──────── RECORDS PROVIDED
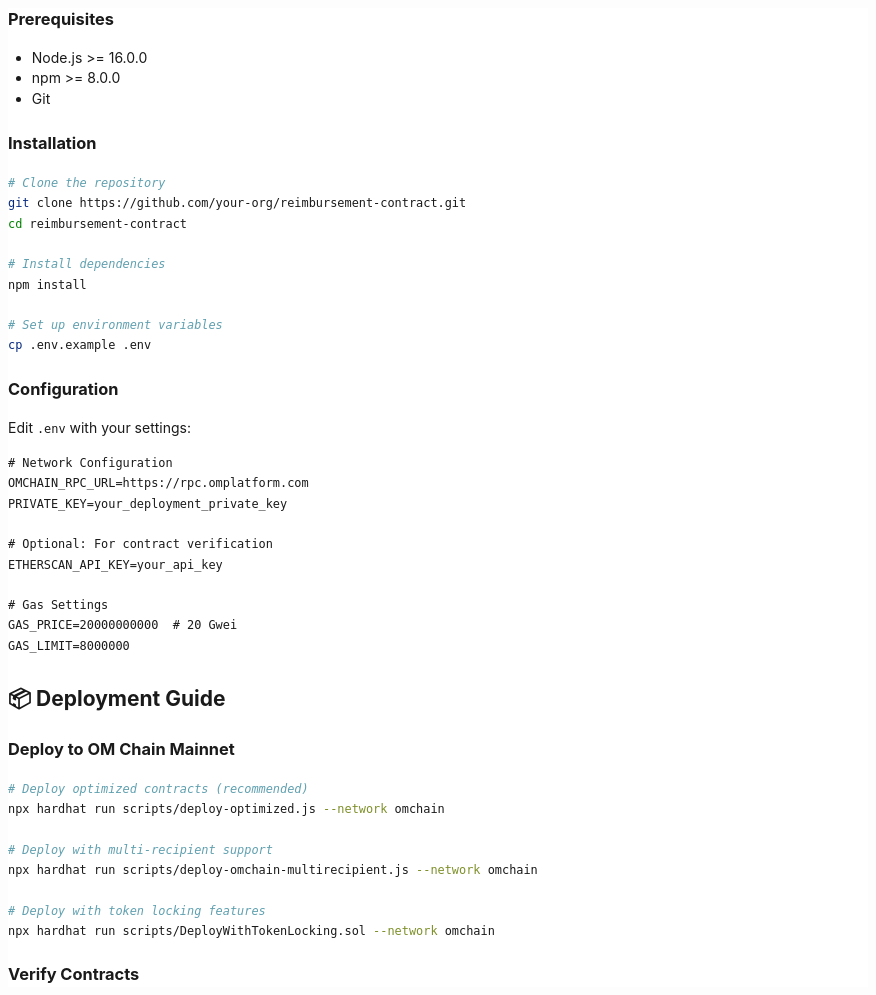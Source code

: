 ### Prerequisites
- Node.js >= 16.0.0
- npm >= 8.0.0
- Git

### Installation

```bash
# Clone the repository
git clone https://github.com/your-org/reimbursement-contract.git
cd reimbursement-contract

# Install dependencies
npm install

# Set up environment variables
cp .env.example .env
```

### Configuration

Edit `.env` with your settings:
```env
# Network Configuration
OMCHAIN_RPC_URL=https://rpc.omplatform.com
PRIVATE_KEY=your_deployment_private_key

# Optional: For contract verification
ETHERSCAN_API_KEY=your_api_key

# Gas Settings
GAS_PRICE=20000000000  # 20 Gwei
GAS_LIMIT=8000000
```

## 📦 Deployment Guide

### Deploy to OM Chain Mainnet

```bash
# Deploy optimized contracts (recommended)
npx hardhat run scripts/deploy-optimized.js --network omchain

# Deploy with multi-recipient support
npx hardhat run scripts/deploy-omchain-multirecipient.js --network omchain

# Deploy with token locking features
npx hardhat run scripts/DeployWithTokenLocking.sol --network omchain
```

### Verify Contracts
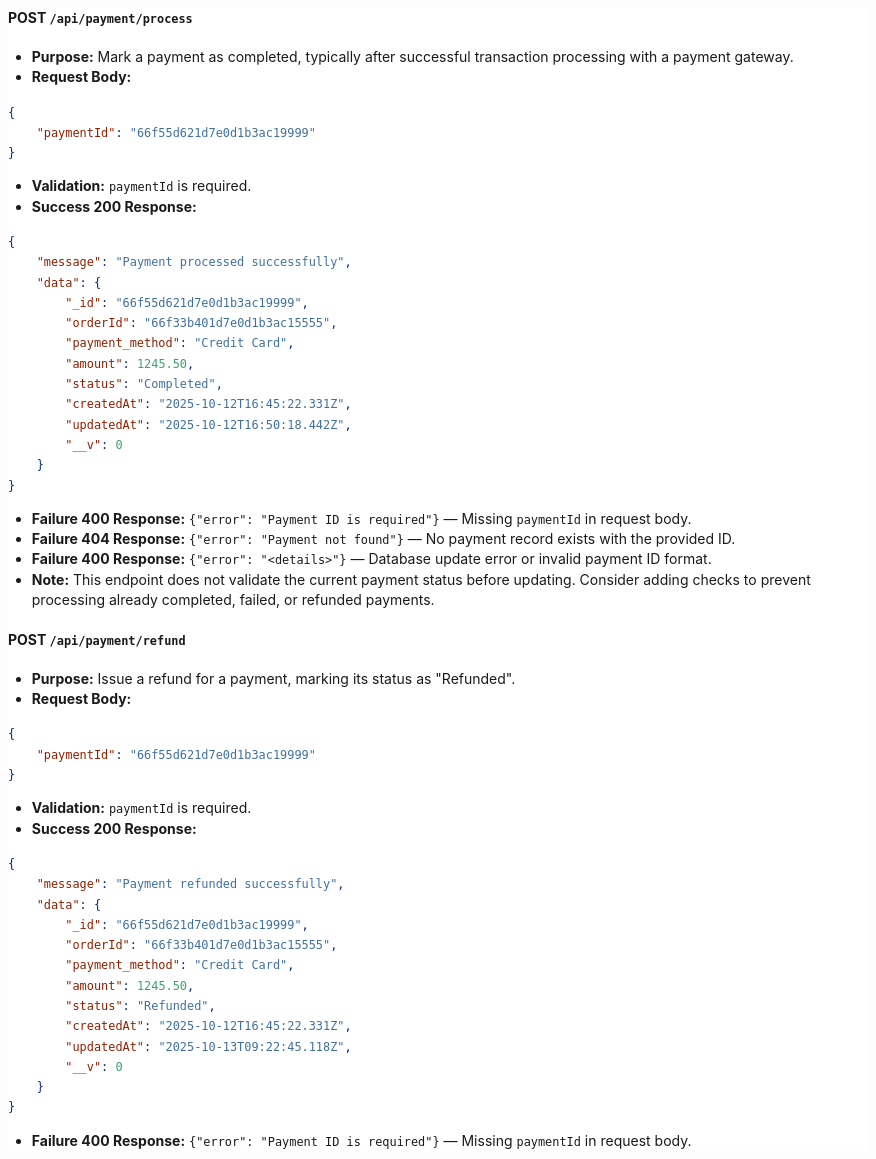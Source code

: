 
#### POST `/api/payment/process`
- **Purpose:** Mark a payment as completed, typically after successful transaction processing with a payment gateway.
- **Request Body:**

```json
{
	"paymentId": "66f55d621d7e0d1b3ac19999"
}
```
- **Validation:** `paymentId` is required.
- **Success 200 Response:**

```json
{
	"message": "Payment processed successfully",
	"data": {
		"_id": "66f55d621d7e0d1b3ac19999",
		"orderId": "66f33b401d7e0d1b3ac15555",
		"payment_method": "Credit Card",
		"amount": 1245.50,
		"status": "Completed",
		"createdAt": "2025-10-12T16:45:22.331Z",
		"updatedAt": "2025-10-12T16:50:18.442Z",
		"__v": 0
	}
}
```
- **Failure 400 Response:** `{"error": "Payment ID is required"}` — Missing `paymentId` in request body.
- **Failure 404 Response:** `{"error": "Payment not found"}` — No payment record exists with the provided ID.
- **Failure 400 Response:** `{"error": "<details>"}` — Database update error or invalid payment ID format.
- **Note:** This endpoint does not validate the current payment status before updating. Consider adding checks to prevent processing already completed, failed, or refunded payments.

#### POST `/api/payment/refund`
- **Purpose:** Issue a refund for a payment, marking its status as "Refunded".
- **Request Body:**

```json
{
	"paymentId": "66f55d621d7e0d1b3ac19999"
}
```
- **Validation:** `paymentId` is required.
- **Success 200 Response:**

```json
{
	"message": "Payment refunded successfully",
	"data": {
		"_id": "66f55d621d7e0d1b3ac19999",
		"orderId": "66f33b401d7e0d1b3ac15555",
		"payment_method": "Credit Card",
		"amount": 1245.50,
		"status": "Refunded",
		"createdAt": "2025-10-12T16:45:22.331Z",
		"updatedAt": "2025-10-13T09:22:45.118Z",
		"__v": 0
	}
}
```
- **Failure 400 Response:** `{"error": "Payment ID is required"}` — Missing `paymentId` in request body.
────────────────
──────── RECORDS PROVIDED
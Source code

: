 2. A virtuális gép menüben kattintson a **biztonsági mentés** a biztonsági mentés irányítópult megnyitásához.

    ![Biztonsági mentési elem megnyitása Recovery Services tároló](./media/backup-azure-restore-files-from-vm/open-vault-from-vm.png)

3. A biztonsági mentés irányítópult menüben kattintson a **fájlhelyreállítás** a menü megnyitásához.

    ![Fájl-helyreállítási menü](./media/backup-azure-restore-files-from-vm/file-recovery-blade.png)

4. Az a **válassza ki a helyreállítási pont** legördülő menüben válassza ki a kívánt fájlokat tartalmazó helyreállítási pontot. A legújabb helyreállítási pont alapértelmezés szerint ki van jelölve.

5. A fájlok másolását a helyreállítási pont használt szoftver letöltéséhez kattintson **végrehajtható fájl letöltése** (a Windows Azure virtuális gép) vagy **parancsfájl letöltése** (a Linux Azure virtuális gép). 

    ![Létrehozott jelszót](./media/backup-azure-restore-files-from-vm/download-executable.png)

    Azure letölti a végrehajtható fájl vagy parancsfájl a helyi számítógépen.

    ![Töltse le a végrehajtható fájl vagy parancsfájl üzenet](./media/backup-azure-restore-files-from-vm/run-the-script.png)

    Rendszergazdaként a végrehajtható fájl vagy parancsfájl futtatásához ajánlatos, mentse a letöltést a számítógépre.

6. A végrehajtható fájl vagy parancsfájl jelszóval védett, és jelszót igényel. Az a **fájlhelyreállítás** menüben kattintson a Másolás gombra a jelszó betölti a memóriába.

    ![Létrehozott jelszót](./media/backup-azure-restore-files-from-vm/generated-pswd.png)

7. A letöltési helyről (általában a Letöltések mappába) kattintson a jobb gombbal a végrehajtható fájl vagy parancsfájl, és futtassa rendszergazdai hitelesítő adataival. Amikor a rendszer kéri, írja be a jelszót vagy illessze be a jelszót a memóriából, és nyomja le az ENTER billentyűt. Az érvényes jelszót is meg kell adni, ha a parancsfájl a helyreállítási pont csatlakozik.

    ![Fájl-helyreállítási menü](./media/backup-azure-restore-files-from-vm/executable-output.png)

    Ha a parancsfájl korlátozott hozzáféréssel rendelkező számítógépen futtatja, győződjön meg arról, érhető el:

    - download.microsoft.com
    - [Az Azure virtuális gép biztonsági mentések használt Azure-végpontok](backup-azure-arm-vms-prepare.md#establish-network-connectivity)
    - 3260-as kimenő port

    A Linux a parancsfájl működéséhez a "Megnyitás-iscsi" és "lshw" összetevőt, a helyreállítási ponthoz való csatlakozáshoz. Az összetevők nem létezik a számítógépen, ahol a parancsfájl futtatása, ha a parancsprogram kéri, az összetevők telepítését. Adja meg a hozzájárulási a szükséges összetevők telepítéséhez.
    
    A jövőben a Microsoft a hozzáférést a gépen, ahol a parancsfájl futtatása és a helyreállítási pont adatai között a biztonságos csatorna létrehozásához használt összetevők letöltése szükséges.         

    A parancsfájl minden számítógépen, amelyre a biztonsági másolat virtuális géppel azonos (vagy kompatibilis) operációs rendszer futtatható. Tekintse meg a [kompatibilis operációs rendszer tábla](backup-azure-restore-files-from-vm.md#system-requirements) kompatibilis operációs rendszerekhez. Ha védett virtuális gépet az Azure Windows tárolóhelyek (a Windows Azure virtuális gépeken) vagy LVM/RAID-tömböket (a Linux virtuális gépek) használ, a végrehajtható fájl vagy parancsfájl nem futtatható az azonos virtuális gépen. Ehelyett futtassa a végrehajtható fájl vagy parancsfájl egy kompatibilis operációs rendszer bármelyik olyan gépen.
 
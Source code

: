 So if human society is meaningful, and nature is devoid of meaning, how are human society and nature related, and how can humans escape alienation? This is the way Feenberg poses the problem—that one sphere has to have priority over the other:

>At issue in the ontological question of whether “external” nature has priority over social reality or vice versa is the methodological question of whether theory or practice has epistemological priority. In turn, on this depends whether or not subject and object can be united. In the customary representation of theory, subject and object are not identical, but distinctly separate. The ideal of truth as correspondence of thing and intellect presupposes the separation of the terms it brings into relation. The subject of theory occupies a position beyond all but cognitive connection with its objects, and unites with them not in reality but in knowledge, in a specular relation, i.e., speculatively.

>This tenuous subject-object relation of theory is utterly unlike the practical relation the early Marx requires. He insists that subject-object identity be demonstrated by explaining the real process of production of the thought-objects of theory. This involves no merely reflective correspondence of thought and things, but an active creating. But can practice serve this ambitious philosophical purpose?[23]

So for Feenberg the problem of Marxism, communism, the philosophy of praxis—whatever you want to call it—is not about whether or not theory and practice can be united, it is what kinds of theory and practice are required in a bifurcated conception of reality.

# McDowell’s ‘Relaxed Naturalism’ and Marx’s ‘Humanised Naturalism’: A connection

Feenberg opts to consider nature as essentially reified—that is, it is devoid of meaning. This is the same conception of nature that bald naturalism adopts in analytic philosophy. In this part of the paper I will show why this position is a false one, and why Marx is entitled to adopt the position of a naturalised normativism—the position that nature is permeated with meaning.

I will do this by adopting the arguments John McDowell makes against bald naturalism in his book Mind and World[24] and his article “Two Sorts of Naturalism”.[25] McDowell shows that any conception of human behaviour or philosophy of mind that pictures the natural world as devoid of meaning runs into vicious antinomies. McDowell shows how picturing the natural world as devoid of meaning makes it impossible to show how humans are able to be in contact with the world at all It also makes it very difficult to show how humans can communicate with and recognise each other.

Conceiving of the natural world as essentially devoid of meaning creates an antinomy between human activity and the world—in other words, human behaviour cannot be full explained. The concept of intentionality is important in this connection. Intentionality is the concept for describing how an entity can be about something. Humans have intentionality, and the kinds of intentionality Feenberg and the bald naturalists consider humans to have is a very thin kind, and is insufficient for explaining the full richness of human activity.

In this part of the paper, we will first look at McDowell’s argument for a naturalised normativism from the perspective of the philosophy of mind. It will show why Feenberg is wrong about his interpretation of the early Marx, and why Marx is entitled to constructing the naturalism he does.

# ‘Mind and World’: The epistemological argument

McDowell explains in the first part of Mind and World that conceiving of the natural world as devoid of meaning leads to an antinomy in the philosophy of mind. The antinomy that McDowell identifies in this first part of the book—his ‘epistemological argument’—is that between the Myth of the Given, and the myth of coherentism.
────────────────
→ PROBLEM
All lines in the entries above that hold the word "first" need to be copied.

→ ANSWER SECTION
In this part of the paper, we will first look at McDowell’s argument for a naturalised normativism from the perspective of the philosophy of mind. It will show why Feenberg is wrong about his interpretation of the early Marx, and why Marx is entitled to constructing the naturalism he does.
McDowell explains in the first part of Mind and World that conceiving of the natural world as devoid of meaning leads to an antinomy in the philosophy of mind. The antinomy that McDowell identifies in this first part of the book—his ‘epistemological argument’—is that between the Myth of the Given, and the myth of coherentism.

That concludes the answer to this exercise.